Beside him, Gerry, who is 47, is well aware that if the outlook is bleak for Jamie, it must be worse for him.

Up to last Monday morning, their lives were moving forward. Jamie and his girlfriend, Sinead, who have a three-year-old son, both had solid jobs with C&D.

Before Christmas, they applied for their first mortgage. They had picked out the house, a local authority, three-bed bungalow "in great condition". He was taking home €350 for a "flat week" and overtime was available.

"I have a lot of mates who would take home over €500 a week. There'd be no bother getting 20 to 30 hours overtime and it's not hard work really," Jamie says with disarming honesty.

He could well afford his €130 a week car loan and €50 a week rent. Incorporating the car loan into the €200,000 mortgage, combined with the saving on rent, would have been the bonus. At €160 a week, the mortgage repayments would have been easy.

Several people had worked on getting the mortgage for him. Edgeworthstown is still a country town, a place where community ties matter and informal networks slip into gear when needs must.

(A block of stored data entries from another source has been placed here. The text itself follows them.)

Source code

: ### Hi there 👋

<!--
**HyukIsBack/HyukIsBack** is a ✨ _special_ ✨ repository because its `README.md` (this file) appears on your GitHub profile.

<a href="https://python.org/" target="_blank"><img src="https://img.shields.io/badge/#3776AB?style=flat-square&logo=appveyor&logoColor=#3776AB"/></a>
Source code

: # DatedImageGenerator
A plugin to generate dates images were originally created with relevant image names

We're sitting in the Park House Hotel, owned by Frank Kilbride, Mayor of Longford, Fine Gael councillor, undertaker, postmaster, property developer, manager of country singer Declan Nerney, and the man who brought Charley Pride and Slim Whitman to town. Kilbride notes that Edgeworthstown lost a Bank of Ireland branch before Christmas, and that "the mart is gone, the monthly court is gone, four of the town's 11 pubs have closed". The post office (due to see a sharp surge in business next week with benefit claimants) was threatened with closure in recent years. But it didn't stop a building boom around the town, fed by the wave of optimism and the apparent solidity of C&D jobs. Planning permission has been given for 500 houses in the past four years, with more than 300 of them now built and sold.

It was a friend of Kilbride's, says Jamie, who rang him on Wednesday to say that his mortgage had been approved - but warning that he shouldn't sign anything. The prospect of a mortgage now looks bleak.

The reality of unemployment benefit is hitting home. "We now have the equivalent of one week's wages coming in as opposed to two," he says.

His father nods sympathetically. He has his own worries. Gerry sold his house last year and traded up to what Jamie proudly describes as a four-bed bungalow in the town with a good-size garden".

Gerry got a €200,000 mortgage before Christmas, costing about €160 a week, in addition to his €11,000 car loan from the credit union, at about €140 a week. His wife doesn't work outside the home and he has just discovered that the mortgage protection policy offers no protection in his situation.

"You're covered for sickness, death, redundancy, but not unemployment. Who'd have thought? A fire in concrete? It'd be like burning a river, the floors were constantly wet," he says, still incredulous, ticking off all the reasons why no one could have predicted such a circumstance. He is still in shock. "It's really like losing your father and mother."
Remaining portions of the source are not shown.